TASK OBJECTIVE: Copy the lines below verbatim. Begin with the first and end with the line containing "<td><blue>Насколько сильно ты".

==================================================

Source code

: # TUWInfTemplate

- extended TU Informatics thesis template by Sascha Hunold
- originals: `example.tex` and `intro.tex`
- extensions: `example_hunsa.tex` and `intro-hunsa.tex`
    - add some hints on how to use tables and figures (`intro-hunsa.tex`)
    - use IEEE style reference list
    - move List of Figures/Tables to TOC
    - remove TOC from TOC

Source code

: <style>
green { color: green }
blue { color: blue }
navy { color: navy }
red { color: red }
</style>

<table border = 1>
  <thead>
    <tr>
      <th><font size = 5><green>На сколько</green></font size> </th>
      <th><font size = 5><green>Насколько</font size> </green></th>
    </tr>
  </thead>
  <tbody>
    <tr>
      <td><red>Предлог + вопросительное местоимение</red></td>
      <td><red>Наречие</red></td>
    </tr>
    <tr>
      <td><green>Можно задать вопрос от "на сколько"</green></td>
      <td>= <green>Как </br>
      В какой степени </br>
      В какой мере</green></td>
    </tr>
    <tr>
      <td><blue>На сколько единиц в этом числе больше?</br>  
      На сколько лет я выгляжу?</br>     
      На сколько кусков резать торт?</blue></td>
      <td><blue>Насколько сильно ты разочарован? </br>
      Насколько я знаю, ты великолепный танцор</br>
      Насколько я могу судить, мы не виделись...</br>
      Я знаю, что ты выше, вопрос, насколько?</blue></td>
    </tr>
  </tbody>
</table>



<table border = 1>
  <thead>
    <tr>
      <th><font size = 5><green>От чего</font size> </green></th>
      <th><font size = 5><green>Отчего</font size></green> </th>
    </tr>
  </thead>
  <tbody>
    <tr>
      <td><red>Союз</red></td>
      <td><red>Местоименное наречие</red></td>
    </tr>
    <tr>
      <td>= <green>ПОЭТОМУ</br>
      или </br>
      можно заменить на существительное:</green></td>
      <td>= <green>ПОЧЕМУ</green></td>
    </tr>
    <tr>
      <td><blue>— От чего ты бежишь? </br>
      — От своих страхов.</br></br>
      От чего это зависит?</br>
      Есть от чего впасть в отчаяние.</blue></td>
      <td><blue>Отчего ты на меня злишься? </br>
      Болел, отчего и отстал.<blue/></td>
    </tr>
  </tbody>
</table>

==================================================

SOLVED PROBLEM:
Source code

: # TUWInfTemplate

- extended TU Informatics thesis template by Sascha Hunold
- originals: `example.tex` and `intro.tex`
- extensions: `example_hunsa.tex` and `intro-hunsa.tex`
    - add some hints on how to use tables and figures (`intro-hunsa.tex`)
    - use IEEE style reference list
    - move List of Figures/Tables to TOC
    - remove TOC from TOC

Source code

: <style>
green { color: green }
blue { color: blue }
navy { color: navy }
red { color: red }
</style>

<table border = 1>
  <thead>
    <tr>
      <th><font size = 5><green>На сколько</green></font size> </th>
      <th><font size = 5><green>Насколько</font size> </green></th>
    </tr>
  </thead>
  <tbody>
    <tr>
      <td><red>Предлог + вопросительное местоимение</red></td>
      <td><red>Наречие</red></td>
    </tr>
    <tr>
      <td><green>Можно задать вопрос от "на сколько"</green></td>
      <td>= <green>Как </br>
      В какой степени </br>
      В какой мере</green></td>
    </tr>
    <tr>
      <td><blue>На сколько единиц в этом числе больше?</br>  
      На сколько лет я выгляжу?</br>     
      На сколько кусков резать торт?</blue></td>
      <td><blue>Насколько сильно ты разочарован? </br>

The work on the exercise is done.